Concerning the last two pontificates of Pope Benedict XVI and Pope Francis, they have not offered any ground-breaking teaching on the subject but rather numerous symbolic actions. Indeed, on various occasions, Pope Benedict XVI had confirmed the need for continuing good relations with the religions. But there were instances when the pope trying to engage in dialogue was misinterpreted and misunderstood. One such case was the meeting with the representatives of science at the University of Regensburg („anti-Qur’anic citations”). Generally, however, the pope’s stand on the other religions and interreligious dialogue had been along the lines of the Second Vatican Council and certainly in the spirit of the Declaration Dominus Iesus which addresses the danger of religious relativism in Catholic theology[87].
With respect to Pope Francis, his pontificate is still „new” in a sense, but on various occasions the pope has emphasized great importance of genuine, friendly contacts among religions which should serve unity and peace in the world divided by conflict and war. Pope Francis especially stressed significance of good relations with Islam, firstly to eradicate religious fundamentalism that fuels the ideology of ISIS, Boko Haram, and other terrorist organizations; and secondly to protect Christians facing persecutions from radical Muslims. His numerous interfaith trips and meetings with religious leaders in Vatican and abroad are the best examples of the Church’s openness to religions and to practical dialogue.
7. The inclusivist approach to religions in recent theology
On the basis of openness towards other religions made by Karl Rahner, the Second Vatican Council and Pope John Paul II, a number of Catholic theologians belonging to the inclusivist school decided to go beyond the Christian traditional view of religions and dialogue with them. Their new concepts are expressed in an entirely different language to that of „fulfilment”, namely a language of dialogue, witness and relationship[88].
One of the theologians who began to shape this inclusivist position is Hans Küng and his concept of the „historical” Jesus. Küng’s position on the religions is expressed mainly in his work entitled On being a Christian (1977). In his early theological career, Küng already advocated the need for a more positive Christian attitude towards other religions. He believes that those religions give testimony to the conviction that God exists and that they have the capacity to respond to questions which God’s existence generates. Attempting to answer the Christological question in the theology of religions, Küng begins neither from presupposition of the reality of God nor from the incarnation of the Word. The basis for his Christology becomes the history of Jesus which ultimately leads to the recognition of Jesus’ divinity[89].
The main claim of Küng’s concept is that it is possible to know Jesus’ way of life and his self-awareness historically. He wrote: „We know incomparably more that is historically certain about Jesus of Nazareth than we do about the great founders of the Asian religions”[90]. Although Küng does not deny the significant role of the other religious founders in leading their followers to God, he argues that because of the historical knowledge of Jesus, Jesus Christ is superior to any other founder. And because of the peculiarity and the singularity of Christianity, Jesus Christ is definitive and decisive for our relationship with God and for our relationship with others including the other believers[91].

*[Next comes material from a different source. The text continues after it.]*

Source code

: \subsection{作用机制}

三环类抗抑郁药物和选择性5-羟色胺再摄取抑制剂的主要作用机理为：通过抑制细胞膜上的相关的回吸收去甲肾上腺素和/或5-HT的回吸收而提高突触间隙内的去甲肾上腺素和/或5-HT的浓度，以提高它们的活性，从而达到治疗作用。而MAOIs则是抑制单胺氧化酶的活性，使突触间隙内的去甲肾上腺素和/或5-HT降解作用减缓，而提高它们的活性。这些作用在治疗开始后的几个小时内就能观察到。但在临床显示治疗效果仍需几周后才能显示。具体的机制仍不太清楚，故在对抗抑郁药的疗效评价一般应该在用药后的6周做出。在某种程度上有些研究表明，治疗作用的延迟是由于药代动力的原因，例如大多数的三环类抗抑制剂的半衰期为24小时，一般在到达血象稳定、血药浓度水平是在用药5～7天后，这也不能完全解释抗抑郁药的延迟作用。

Küng’s further evaluation of other religions is based on their agreement (harmony) or disagreement with Christianity. Therefore, he takes Jesus Christ a priori as the final norm for any religion. If other religions are ways of salvation, they are „extraordinary” ways of salvation. They are ways „only in a relative sense, not simply as a whole and in every sense”[92]. Christianity is therefore a kind of „cultural catalyst” for other religions[93]. Moreover, even if other religious traditions do have some answers to their human search for the ultimate reality, these answers do not have the same value as those of Christianity.

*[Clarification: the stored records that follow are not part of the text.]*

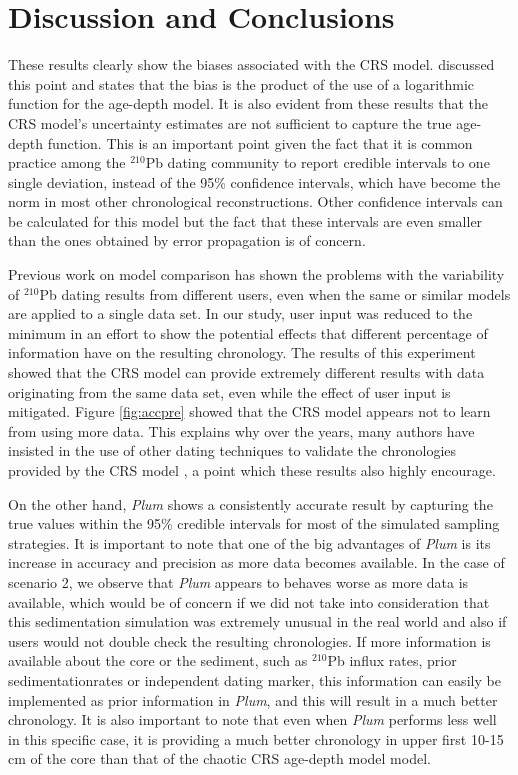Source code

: \documentclass [10pt] {article}
\begin{document}
\section{Discussion and Conclusions}

These results clearly show the biases associated with the CRS model. 
\citet{Aquino2018} discussed this point and states that the bias is the product of the use of a logarithmic function for the age-depth model. 
It is also evident from these results that the CRS model's uncertainty estimates are not sufficient to capture the true age-depth function. 
This is an important point given the fact that it is common practice among the $^{210}$Pb dating community to report credible intervals to one single deviation, instead of the 95\% confidence intervals, which have become the norm in most other chronological reconstructions.
Other confidence intervals can be calculated for this model \citep{Sanchez-Cabeza2014} but the fact that these intervals are even smaller than the ones obtained by error propagation \citep{Appleby2001} is of concern. 

Previous work on model comparison \citep{Barsanti2020} has shown the problems with the variability of $^{210}$Pb dating results from different users, even when the same or similar models are applied to a single data set.
In our study, user input was reduced to the minimum in an effort to show the potential effects that different percentage of information have on the resulting chronology. 
The results of this experiment showed that the CRS model can provide extremely different results with data originating from the same data set, even while the effect of user input is mitigated. 
Figure \ref{fig:accpre} showed that the CRS model appears not to learn from using more data.
This explains why over the years, many authors have insisted in the use of other dating techniques to validate the chronologies provided by the CRS model \citep{Sanchez-Cabeza2012,Barsanti2020,Aquino2020}, a point which these results also highly encourage.


On the other hand, \textit{Plum} shows a consistently accurate result by capturing the true values within the 95\% credible intervals for most of the simulated sampling strategies. 
It is important to note that one of the big advantages of \textit{Plum} is its increase in accuracy and precision as more data becomes available.
In the case of scenario 2, we observe that \textit{Plum} appears to behaves worse as more data is available, which would be of concern if we did not take into consideration that this sedimentation simulation was extremely unusual in the real world and also if users would not double check the resulting chronologies. 
If more information is available about the core or the sediment, such as $^{210}$Pb influx rates, prior sedimentationrates or independent dating marker, this information can easily be implemented as prior information in \textit{Plum}, and this will result in a much better chronology.
It is also important to note that even when \textit{Plum} performs less well in this specific case, it is providing a much better chronology in upper first 10-15 cm of the core than that of the chaotic CRS age-depth model model.
\end{document}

On the basis of Küng’s Christology one may draw the following conclusion: that, to a certain extent, Küng brings something new to inclusivist theology through his concept of a historical Jesus. To a certain degree, his concept contributes to the Logos Christology which has been the main focus of inclusivism for a long time. Later the Logos Christology, as it will be seen, becomes enriched by another element; the activity of God’s Spirit (D’Costa’s and Dupuis’s proposals). In addition, Küng’s view of the religions as „extraordinary” ways of salvation should be regarded as innovative in the theology of religions. In reality, however, Küng’s position on other religions does not differ much from that of Karl Rahner’s or from the post-conciliar traditional Church’s stand on Jesus’ role. What is positive and valuable in other religious traditions can be brought to full realization only in Christianity. Consequently, although other religions play a certain role in the economy of salvation for their adherents, their role is secondary[94].

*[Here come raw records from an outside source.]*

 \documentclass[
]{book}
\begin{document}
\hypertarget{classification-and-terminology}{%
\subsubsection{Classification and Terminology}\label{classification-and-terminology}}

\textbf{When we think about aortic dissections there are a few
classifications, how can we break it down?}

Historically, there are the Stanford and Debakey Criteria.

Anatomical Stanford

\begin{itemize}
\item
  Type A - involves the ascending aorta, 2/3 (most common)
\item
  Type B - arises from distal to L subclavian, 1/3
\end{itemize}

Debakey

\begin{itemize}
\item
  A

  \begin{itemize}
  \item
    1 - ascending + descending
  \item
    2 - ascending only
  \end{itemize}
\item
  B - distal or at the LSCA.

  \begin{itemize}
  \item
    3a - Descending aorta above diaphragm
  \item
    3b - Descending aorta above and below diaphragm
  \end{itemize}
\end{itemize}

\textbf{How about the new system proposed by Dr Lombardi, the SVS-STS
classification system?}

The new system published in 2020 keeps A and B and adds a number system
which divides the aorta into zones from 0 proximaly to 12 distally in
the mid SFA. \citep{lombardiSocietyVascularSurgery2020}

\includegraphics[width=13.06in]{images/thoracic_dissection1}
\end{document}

A step forward in the inclusivist approach is made by the Indian theologian Gavin D’Costa who emphasizes a Trinitarian character for a Christian theology of religions. D’Costa’s theology emphasizes that Christians believe in God who is Trinitarian. In Trinitarianism God relates to the world in various ways expressed by different symbols: the Parent expresses the Divine as the source of all creation; the Word communicates God’s self in Jesus of Nazareth; and the Spirit sustains all of creation with God’s life-giving energy. D’Costa focuses mainly on the third way of relating within God, the Spirit. It is through the Spirit that Christians should view and dialogue with other religious traditions; the reality of God cannot be expressed exclusively through the activity of Creator or the saving Word, but also through the Spirit. It is the activity of the Spirit which makes God present in other religions[95].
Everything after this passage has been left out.